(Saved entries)
★ ★ ★
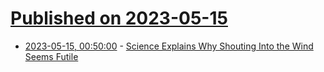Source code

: # [Published on 2023-05-15](index.md)

* [2023-05-15, 00:50:00](https://soylentnews.org/article.pl?sid=23/05/14/1245246&from=rss) - [Science Explains Why Shouting Into the Wind Seems Futile](https://soylentnews.org/article.pl?sid=23/05/14/1245246&from=rss)
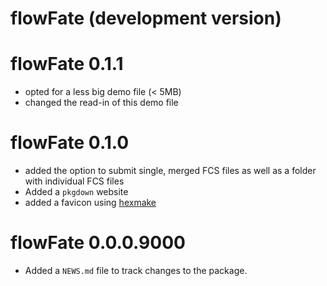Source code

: # flowFate (development version)

# flowFate 0.1.1

- opted for a less big demo file (< 5MB)
- changed the read-in of this demo file

# flowFate 0.1.0

- added the option to submit single, merged FCS files as well as a folder with individual FCS files
- Added a `pkgdown` website
- added a favicon using [hexmake](https://connect.thinkr.fr/hexmake/)

# flowFate 0.0.0.9000

* Added a `NEWS.md` file to track changes to the package.
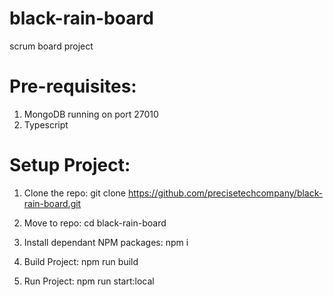 # black-rain-board
scrum board project

# Pre-requisites:
1. MongoDB running on port 27010
2. Typescript 

# Setup Project:

1. Clone the repo:
git clone https://github.com/precisetechcompany/black-rain-board.git

2. Move to repo:
cd black-rain-board

3. Install dependant NPM packages:
npm i

4. Build Project:
npm run build

5. Run Project:
npm run start:local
★ ★ ★
What you need to do ->
Pictures excluded, output exactly the line that contains "# flowFate 0.1.0" and every line after it to the end of the data above.

Response area ->
# flowFate 0.1.0

- added the option to submit single, merged FCS files as well as a folder with individual FCS files
- Added a `pkgdown` website
- added a favicon using [hexmake](https://connect.thinkr.fr/hexmake/)

# flowFate 0.0.0.9000

* Added a `NEWS.md` file to track changes to the package.
 # black-rain-board
scrum board project

# Pre-requisites:
1. MongoDB running on port 27010
2. Typescript 

# Setup Project:

1. Clone the repo:
git clone https://github.com/precisetechcompany/black-rain-board.git

2. Move to repo:
cd black-rain-board

3. Install dependant NPM packages:
npm i

4. Build Project:
npm run build

5. Run Project:
npm run start:local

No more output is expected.